To meet the expected rise, Judith Persichilli, the acting (22nd) Commissioner of the New Jersey Department of Health for the State of New Jersey, said hundreds of hospital beds are being brought online. 

She also said she expects Underwood Memorial Hospital in Woodbury to be re-opened and serve as an acute care facility with 300 beds.

“We’ve looked at every closed hospital over the past 10 years but most of them are not able to be brought online,” Persichilli said. “Underwood, being the most recent one, was able to be brought online. We’re also looking empty nursing homes.
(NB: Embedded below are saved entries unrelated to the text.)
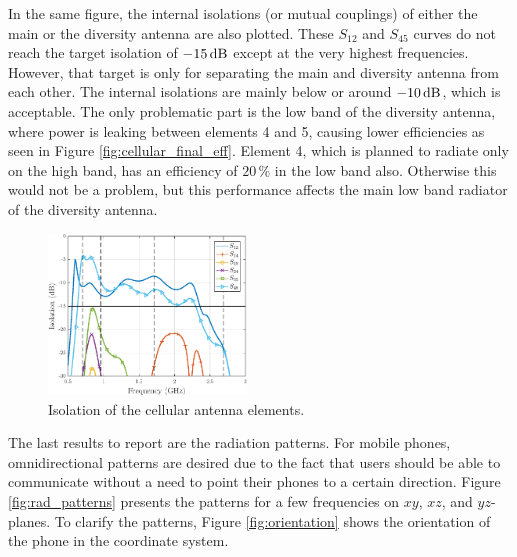 In the same figure, the internal isolations (or mutual couplings) of either the main or the diversity antenna are also plotted. These $S_{12}$ and $S_{45}$ curves do not reach the target isolation of $-15\,\mathrm{dB}$ except at the very highest frequencies. However, that target is only for separating the main and diversity antenna from each other. The internal isolations are mainly below or around $-10\,\mathrm{dB}$, which is acceptable. The only problematic part is the low band of the diversity antenna, where power is leaking between elements 4 and 5, causing lower efficiencies as seen in Figure \ref{fig:cellular_final_eff}. Element 4, which is planned to radiate only on the high band, has an efficiency of $20\,\%$ in the low band also. Otherwise this would not be a problem, but this performance affects the main low band radiator of the diversity antenna.
\begin{figure}[H]
    \centering
    \vspace{-10pt}
    \includegraphics[width=0.47\textwidth]{img/isolation_match_wgps.eps}
    \vspace{-7pt}
    \caption{Isolation of the cellular antenna elements.}
    \label{fig:isolation}
    \vspace{-15pt}
\end{figure}

The last results to report are the radiation patterns. For mobile phones, omnidirectional patterns are desired due to the fact that users should be able to communicate without a need to point their phones to a certain direction. Figure \ref{fig:rad_patterns} presents the patterns for a few frequencies on $xy$, $xz$, and $yz$-planes. To clarify the patterns, Figure \ref{fig:orientation} shows the orientation of the phone in the coordinate system.

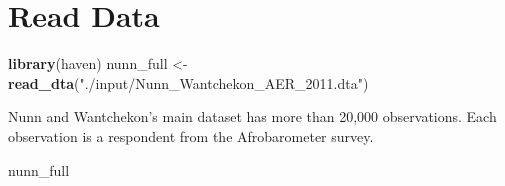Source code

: \documentclass[]{book}
\newenvironment{Shaded}{\begin{snugshade}}{\end{snugshade}}
\newcommand{\KeywordTok}[1]{\textcolor[rgb]{0.13,0.29,0.53}{\textbf{#1}}}
\newcommand{\StringTok}[1]{\textcolor[rgb]{0.31,0.60,0.02}{#1}}
\newcommand{\NormalTok}[1]{#1}
\theoremstyle{definition}
\theoremstyle{definition}
\theoremstyle{definition}
\theoremstyle{remark}
\begin{document}
\section{Read Data}\label{read-data-1}

\begin{Shaded}
\begin{Highlighting}[]
\KeywordTok{library}\NormalTok{(haven)}
\NormalTok{nunn_full <-}\StringTok{ }\KeywordTok{read_dta}\NormalTok{(}\StringTok{"./input/Nunn_Wantchekon_AER_2011.dta"}\NormalTok{)}
\end{Highlighting}
\end{Shaded}

Nunn and Wantchekon's main dataset has more than 20,000 observations.
Each observation is a respondent from the Afrobarometer survey.

\begin{Shaded}
\begin{Highlighting}[]
\NormalTok{nunn_full}
\end{Highlighting}
\end{Shaded}
\end{document}
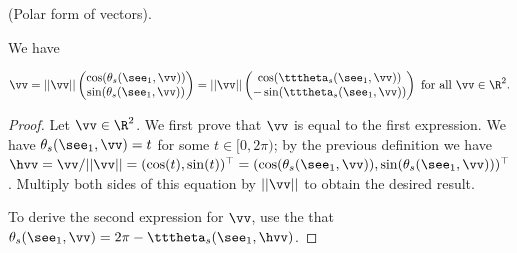 \begin{theorem}
	\label{ch::lin_alg::thm::vector_polar_form}
	(Polar form of vectors).
	
	We have
	
	\begin{align*}
		\vv =
		||\vv||
		\begin{pmatrix}
			\cos(\theta_s(\see_1, \vv)) \\
			\sin(\theta_s(\see_1, \vv))
		\end{pmatrix}
		=
		||\vv||
		\begin{pmatrix}
			\cos(\tttheta_s(\see_1, \vv)) \\
			-\sin(\tttheta_s(\see_1, \vv))
		\end{pmatrix}
		\text{ for all $\vv \in \R^2$}.
	\end{align*}
\end{theorem}

\begin{proof}
	Let $\vv \in \R^2$. We first prove that $\vv$ is equal to the first expression. We have $\theta_s(\see_1, \vv) = t$ for some $t \in [0, 2\pi)$; by the previous definition we have $\hvv = \vv/||\vv|| = (\cos(t), \sin(t))^\top = (\cos(\theta_s(\see_1, \vv)), \sin(\theta_s(\see_1, \vv)))^\top$. Multiply both sides of this equation by $||\vv||$ to obtain the desired result.
	
	To derive the second expression for $\vv$, use the that $\theta_s(\see_1, \vv) = 2\pi - \tttheta_s(\see_1, \hvv)$.
\end{proof}

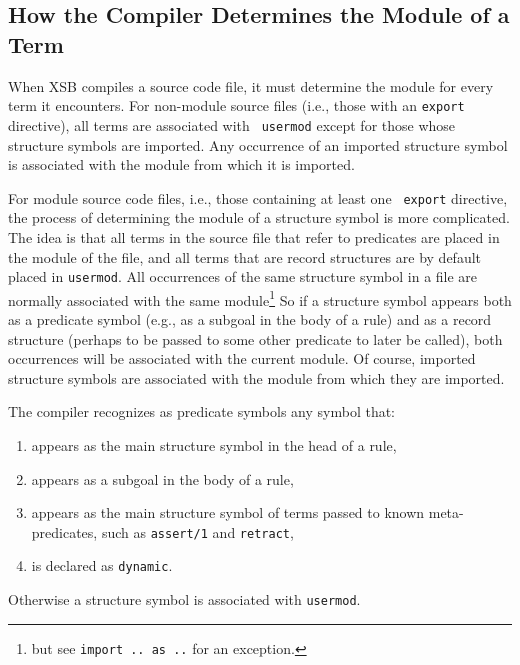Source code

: \subsection{How the Compiler Determines the Module of a Term}

When XSB compiles a source code file, it must determine the module for
every term it encounters.  For non-module source files (i.e., those
with an {\tt export} directive), all terms are associated with {\tt
  usermod} except for those whose structure symbols are imported.  Any
occurrence of an imported structure symbol is associated with the
module from which it is imported.

For module source code files, i.e., those containing at least one {\tt
  export} directive, the process of determining the module of a
structure symbol is more complicated.  The idea is that all terms in
the source file that refer to predicates are placed in the module of
the file, and all terms that are record structures are by default
placed in {\tt usermod}.  All occurrences of the same structure symbol
in a file are normally associated with the same module\footnote{but
  see {\tt import .. as ..} for an exception.}  So if a structure
symbol appears both as a predicate symbol (e.g., as a subgoal in the
body of a rule) and as a record structure (perhaps to be passed to
some other predicate to later be called), both occurrences will be
associated with the current module.  Of course, imported structure
symbols are associated with the module from which they are imported.

The compiler recognizes as predicate symbols any symbol that:
\begin{enumerate}
\item appears as the main structure symbol in the head of a rule,

\item appears as a subgoal in the body of a rule,

\item appears as the main structure symbol of terms passed to known
  meta-predicates, such as {\tt assert/1} and {\tt retract},

\item is declared as {\tt dynamic}.
\end{enumerate}

Otherwise a structure symbol is associated with {\tt usermod}.

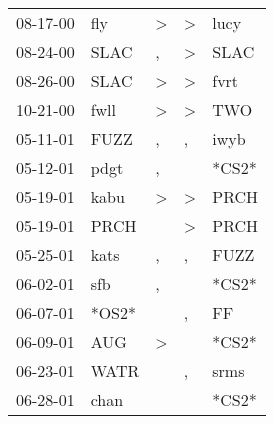 \begin{supertabular}{p{0.07\textwidth}p{0.06\textwidth}p{0.02\textwidth}p{0.02\textwidth}p{0.06\textwidth}}
          08-17-00\textsuperscript{} &            fly\textsuperscript{} &     \textgreater &     \textgreater &           lucy\textsuperscript{} \\
          08-24-00\textsuperscript{} &           SLAC\textsuperscript{} &                , &     \textgreater &           SLAC\textsuperscript{} \\
          08-26-00\textsuperscript{} &           SLAC\textsuperscript{} &     \textgreater &     \textgreater &           fvrt\textsuperscript{} \\
          10-21-00\textsuperscript{} &           fwll\textsuperscript{} &     \textgreater &     \textgreater &            TWO\textsuperscript{} \\
          05-11-01\textsuperscript{} &           FUZZ\textsuperscript{} &                , &                , &           iwyb\textsuperscript{} \\
          05-12-01\textsuperscript{} &           pdgt\textsuperscript{} &                , &                  &                            *CS2* \\
          05-19-01\textsuperscript{} &           kabu\textsuperscript{} &     \textgreater &     \textgreater &           PRCH\textsuperscript{} \\
          05-19-01\textsuperscript{} &           PRCH\textsuperscript{} &                  &     \textgreater &           PRCH\textsuperscript{} \\
          05-25-01\textsuperscript{} &           kats\textsuperscript{} &                , &                , &           FUZZ\textsuperscript{} \\
          06-02-01\textsuperscript{} &            sfb\textsuperscript{} &                , &                  &                            *CS2* \\
          06-07-01\textsuperscript{} &                            *OS2* &                  &                , &             FF\textsuperscript{} \\
          06-09-01\textsuperscript{} &            AUG\textsuperscript{} &     \textgreater &                  &                            *CS2* \\
          06-23-01\textsuperscript{} &           WATR\textsuperscript{} &                  &                , &           srms\textsuperscript{} \\
          06-28-01\textsuperscript{} &           chan\textsuperscript{} &                  &                  &                            *CS2* \\

\end{supertabular}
We’re looking at spaces that are under construction that can be outfitted with medical gases.”

Murphy said that “everything was on the table”: Hospital wings that have been closed because utilization was down, empty nursing homes that could serve as acute treatment centers, college dormitories that could serve as quarantine sites and pop-up facilities such as the ones utilized after Superstorm Sandy.

Murphy and his staff along with Major General Jeffrey Milhorn of the U.S. Army Corps of Engineers are planning how they may be able to “help build-out plans for expanding New Jersey’s hospital space.”

The state is also taking unusual measures to make sure reopened or re-purposed facilities are staffed.

Persichilli said the state nurses association has put out a call to all nurses with active or inactive licenses, to see if they would assist hospitals across the state.

Also, students from Rutgers Public School of Health will be recruited to help staff local health departments.

Murphy also moved to prop up the state’s economy in the wake of the 15,000 applications for unemployment insurance benefits filed on Monday.

In particular, he said his staff is in the process of getting flexible federal block grants as soon as possible. He said the block grants come with minimal oversights, allowing the state to apply them where most needed.

“They are the fastest singular and best way for us to sure up our finances,” Murphy said.